Apart from the fact that expenses for software development arise in any case, a cloud based software distribution model ensures scalable infrastructure expenses. The SaaS vendor does not need to care for their own technical infrastructure and the cloud data center providers would charge only the real consumed capacity (Espadas et al., 2011).
This pricing model is typical for cloud computing and enables the SaaS vendor to offer the service at a comparatively low price (Saugatuck, 2008, pp.11 - 12). A pricing strategy is important to a SaaS venture, but it is typically not part of the set of competitive advantages, as a pricing model is too easy to imitate. Based on this cloud pricing model four different payment schemes for the pricing of the SaaS offering can be determined:
1) Base fee + usage fee: this is the most secure and probably most profitable pricing scheme. It guarantees the SaaS vendor a consistent stream of income throughout the base fee. The usage fee generates additional revenues and cares simultaneously for risk reduction because the usage fee would typically cover all data center costs that are associated with the user´s consumption.

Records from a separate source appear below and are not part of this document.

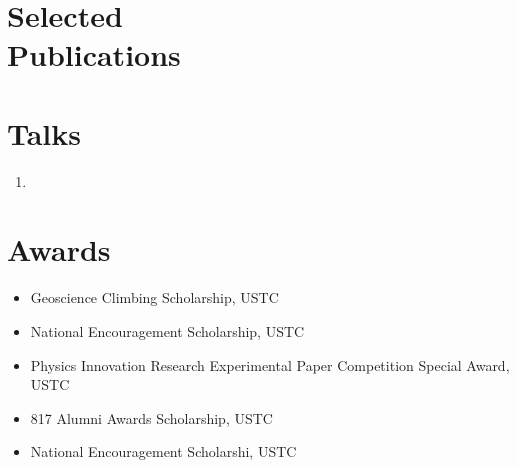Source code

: \documentclass{mycv}
\begin{document}
\section{Selected \\ Publications}%

\section{Talks}

\begin{enumerate}
  \item
\end{enumerate}

\section{Awards}

\begin{itemize}
  \item Geoscience Climbing Scholarship, USTC 
  \item National Encouragement Scholarship, USTC 
  \item Physics Innovation Research Experimental Paper Competition Special Award, USTC 
  \item 817 Alumni Awards Scholarship, USTC 
  \item National Encouragement Scholarshi, USTC 
\end{itemize}
\end{document}
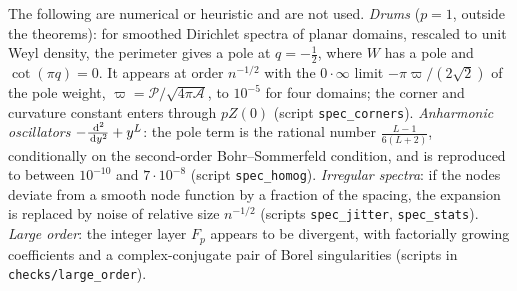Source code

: \begin{remark}\label{rem:further}
The following are numerical or heuristic and are not used. \emph{Drums} ($p=1$, outside the theorems): for smoothed Dirichlet spectra of planar
domains, rescaled to unit Weyl density, the perimeter gives a pole at $q=-\frac12$, where $W$ has a pole and $\cot(\pi q)=0$. It appears at order
$n^{-1/2}$ with the $0\cdot\infty$ limit $-\pi\varpi/(2\sqrt2)$ of the pole weight, $\varpi=\mathcal P/\sqrt{4\pi\mathcal A}$, to $10^{-5}$ for four
domains; the corner and curvature constant enters through $pZ(0)$ (script \texttt{spec\_corners}). \emph{Anharmonic oscillators}
$-\frac{\diff^2}{\diff y^2}+y^L$: the pole term is the rational number $\frac{L-1}{6(L+2)}$, conditionally on the second-order Bohr--Sommerfeld
condition, and is reproduced to between $10^{-10}$ and $7\cdot10^{-8}$ (script \texttt{spec\_homog}).
\emph{Irregular spectra}: if the nodes deviate from a smooth node function by a fraction of the spacing, the expansion is replaced by noise of
relative size $n^{-1/2}$ (scripts \texttt{spec\_jitter}, \texttt{spec\_stats}). \emph{Large order}: the integer layer $F_p$ appears to be
divergent, with factorially growing coefficients and a complex-conjugate pair of Borel singularities (scripts in \texttt{checks/large\_order}).
\end{remark}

A variation of this model is the inclusion of a limited service package inside the base fee. Typically the base fee is equal to the usage fee plus a little encore.
2) Usage only fee: compared to model 1 this pricing model is very closely related to the generated expenses in the data center. It does not generate consistent revenues but the real pay what you use model can be a competitive advantage against other vendors.

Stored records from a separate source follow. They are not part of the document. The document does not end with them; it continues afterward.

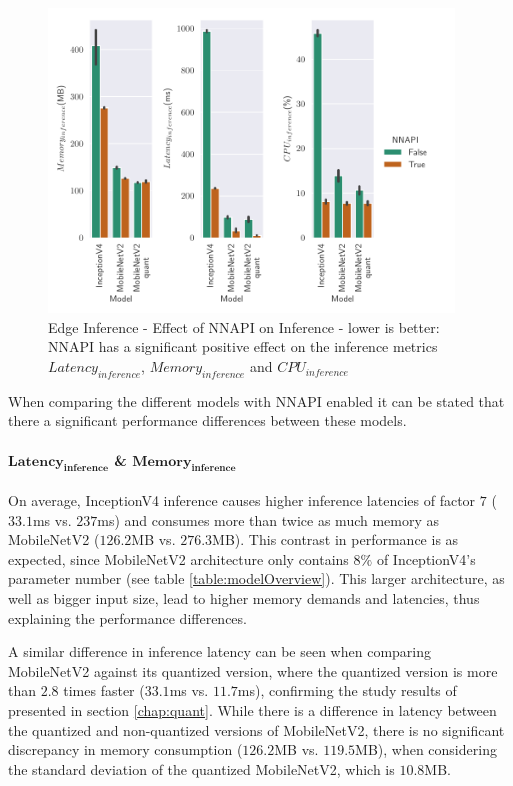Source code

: \begin{figure}[!htb]
\centering
\includegraphics[width=0.96\textwidth]{./Bilder/single_plots/edge_inference_plots/NNAPI_behavior.pdf}
\caption[Edge Inference - Effect of NNAPI on Inference]{Edge Inference - Effect of NNAPI on Inference - lower is better: NNAPI has a significant positive effect on the inference metrics $Latency_{inference}$, $Memory_{inference}$ and $CPU_{inference}$}
\label{fig:NNAPI}
\end{figure}

When comparing the different models with NNAPI enabled it can be stated that there a significant performance differences between these models.
\paragraph{$\mathbf{Latency_{inference}}$ \& $\mathbf{Memory_{inference}}$}
On average, InceptionV4 inference causes higher inference latencies of factor $7$ ($33.1$ms vs. $237$ms) and consumes more than twice as much memory as MobileNetV2 ($126.2$MB vs. $276.3$MB).
This contrast in performance is as expected, since MobileNetV2 architecture only contains $8\%$ of InceptionV4's parameter number (see table \ref{table:modelOverview}).
This larger architecture, as well as bigger input size, lead to higher memory demands and latencies, thus explaining the performance differences.

A similar difference in inference latency can be seen when comparing MobileNetV2 against its quantized version, where the quantized version is more than $2.8$ times faster ($33.1$ms vs. $11.7$ms), confirming the study results of \cite{Quantizing} presented in section \ref{chap:quant}.
While there is a difference in latency between the quantized and non-quantized versions of MobileNetV2, there is no significant discrepancy in memory consumption ($126.2$MB vs. $119.5$MB), when considering the standard deviation of the quantized MobileNetV2, which is $10.8$MB.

3) Monthly, quarterly or yearly fixed amounts are very popular for services with predictable usage behavior or with at least predictable overall usage behavior with the result that the SaaS vendor does not run the risk of ;generating higher cloud data center expenses than revenues from the SaaS business. In addition, a monthly amount is typically connected with some kind of quantity (i.e. monthly fee per company, per user or per fixed number of employees).
Added to this, SaaS users typically have to subscribe for a certain period of time (i.e. one year).

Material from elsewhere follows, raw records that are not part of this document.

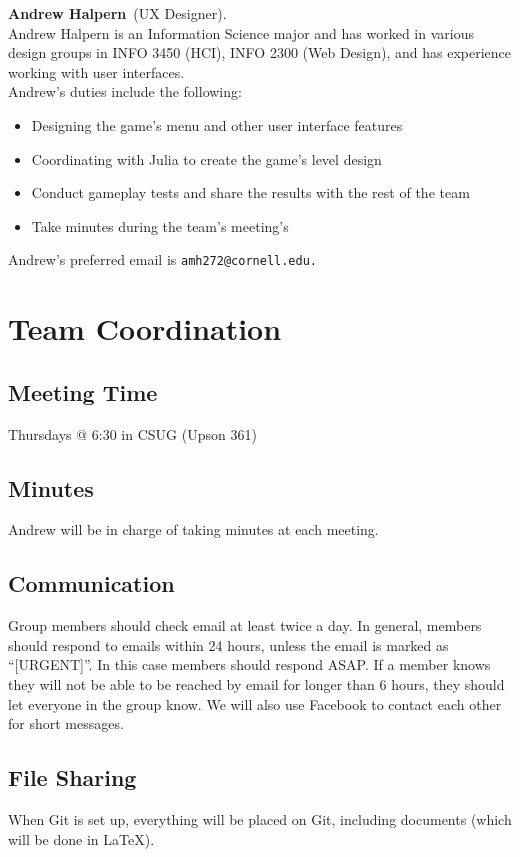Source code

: \documentclass[letterpaper,11pt]{texMemo}
\newcommand{\teammember}[2]{ \textbf{#1}\ (#2).\ }
\newenvironment{duties}[1]
               {
                 #1's duties include the following:
                 \begin{itemize}
               }
               {
                 \end{itemize}
               }
\newcommand{\preferredemail}[2]{#1's preferred email is \texttt{#2}\\}
\begin{document}
\teammember{Andrew Halpern}{UX Designer}\\
Andrew Halpern is an Information Science major and has worked in various 
design groups in INFO 3450 (HCI), INFO 2300 (Web Design), and has experience 
working with user interfaces.\\
\begin{duties}{Andrew}
\item{Designing the game’s menu and other user interface features}
\item{Coordinating with Julia to create the game’s level design}
\item{Conduct gameplay tests and share the results with the rest of the team}
\item{Take minutes during the team’s meeting’s}
\end{duties}
\preferredemail{Andrew}{amh272@cornell.edu. }

\section*{Team Coordination}
\subsection*{Meeting Time}
Thursdays @ 6:30 in CSUG (Upson 361)

\subsection*{Minutes}
Andrew will be in charge of taking minutes at each meeting.

\subsection*{Communication}
Group members should check email at least twice a day. In general, members 
should respond to emails within 24 hours, unless the email is marked as 
``[URGENT]''. In this case members should respond ASAP. 
If a member knows they will not be able to be reached by email for longer than 
6 hours, they should let everyone in the group know. We will also use Facebook 
to contact each other for short messages.

\subsection*{File Sharing}
When Git is set up, everything will be placed on Git, including documents 
(which will be done in \LaTeX).
\end{document}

Acceleration is one of the driving factors for SaaS vendors. Globalization, higher bandwidth and the technological progress on cloud infrastructure offer a meaningful framework for creating new cloud services and to speeding up revenues very quickly. In combination with a high market demand SaaS can be like a take-off ramp for startups: In the year 2012 80 percent of the Fortune 1000 companies will be subscribed to cloud services (Gartner, 2011, p. 5).
The case becomes even clearer when taking a look on the supplier’s side of the market. Almost 90% of new software startup companies show up with cloud services or cloud related services and even up to 80% of new products of traditional ISV´s are cloud services or cloud related services (Gens, 2010, p3).
Comparing the efforts for a startup company with a cloud-oriented approach to a start up with a traditional on premise licensing selling model the on premise start up will be facing higher upfront investments. The potential higher return on investment for the cloud business can result from both lower upfront costs plus the opportunity of higher revenues throughout their marketing driven sales approach (West, 2011, p2).
The above described multi-tenant platform approach encourages a marketing driven sales strategy to offer services to the long tail of the markets (Elberse, 2008). The long tail as a target group also means a paradigm shift in product design for the entire IT industry. Whilst common software vendors typically design software with a market focus on large companies, SaaS providers will address more and more small and medium sized-businesses. This requires them to place the business value of the service upfront within the solution and then offer a transparent payment plan that creates room for the customer to make an easy decision (Browning, 2011, pp. 4 – 5).
illustration not visible in this excerpt
Source: Thomas Buchegger (2012) referring to Chris Anderson (2010)
From a customer´s viewpoint this is a very important factor because small businesses in particular get a great chance to make use of valuable software service in fields where on premise software vendors would not take the effort of a sales pitch upon themselves.